[[ Dataset extract, beginning ]]
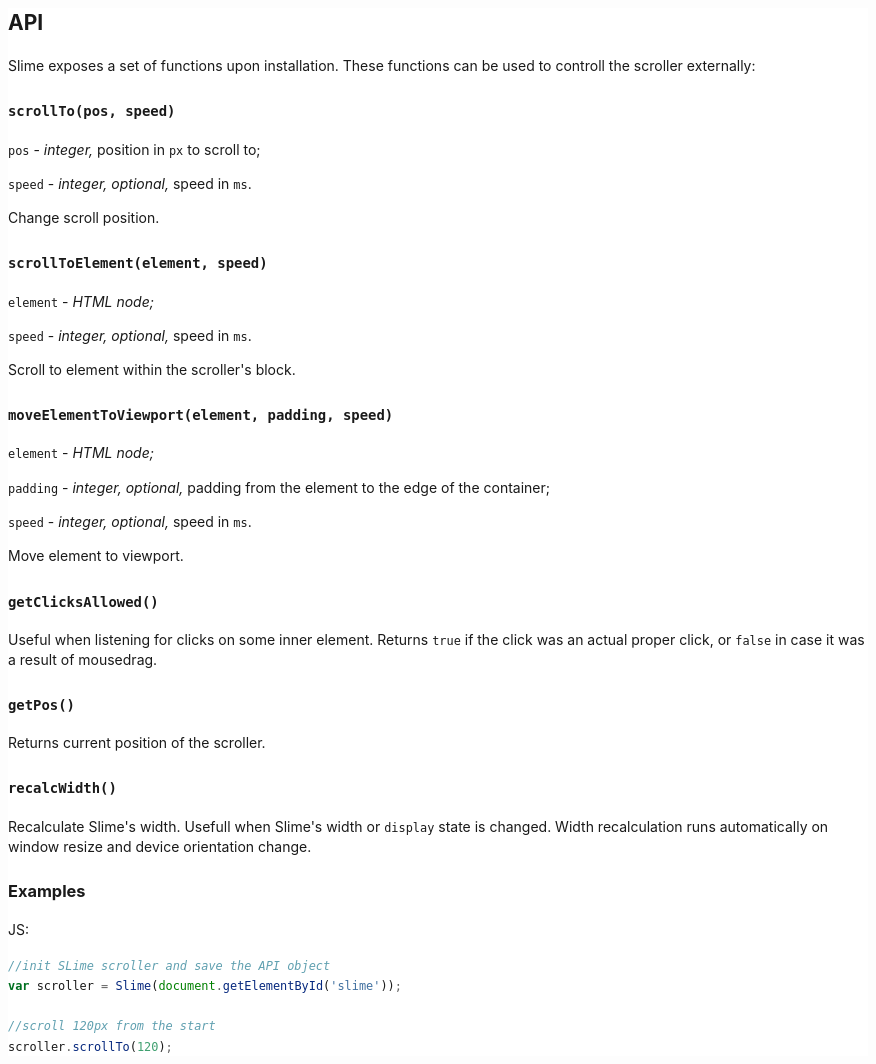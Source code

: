 ## API

Slime exposes a set of functions upon installation. These functions can be used to controll the scroller externally:

### `scrollTo(pos, speed)`

`pos` - *integer,* position in `px` to scroll to;

`speed` - *integer, optional,* speed in `ms`.

Change scroll position.

### `scrollToElement(element, speed)`

`element` - *HTML node;*

`speed` - *integer, optional,* speed in `ms`.

Scroll to element within the scroller's block.

### `moveElementToViewport(element, padding, speed)`

`element` - *HTML node;*

`padding` - *integer, optional,* padding from the element to the edge of the container;  

`speed` - *integer, optional,* speed in `ms`.

Move element to viewport.

### `getClicksAllowed()`

Useful when listening for clicks on some inner element. Returns `true` if the click was an actual proper click, or `false` in case it was a result of mousedrag.

### `getPos()`

Returns current position of the scroller.

### `recalcWidth()`

Recalculate Slime's width. Usefull when Slime's width or `display` state is changed. Width recalculation runs automatically on window resize and device orientation change.

### Examples

JS:

```javascript
//init SLime scroller and save the API object
var scroller = Slime(document.getElementById('slime'));

//scroll 120px from the start
scroller.scrollTo(120);
```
[[ Dataset extract, end ]]
Copy out every line in the entries above that holds "position".

`pos` - *integer,* position in `px` to scroll to;
Change scroll position.
Returns current position of the scroller.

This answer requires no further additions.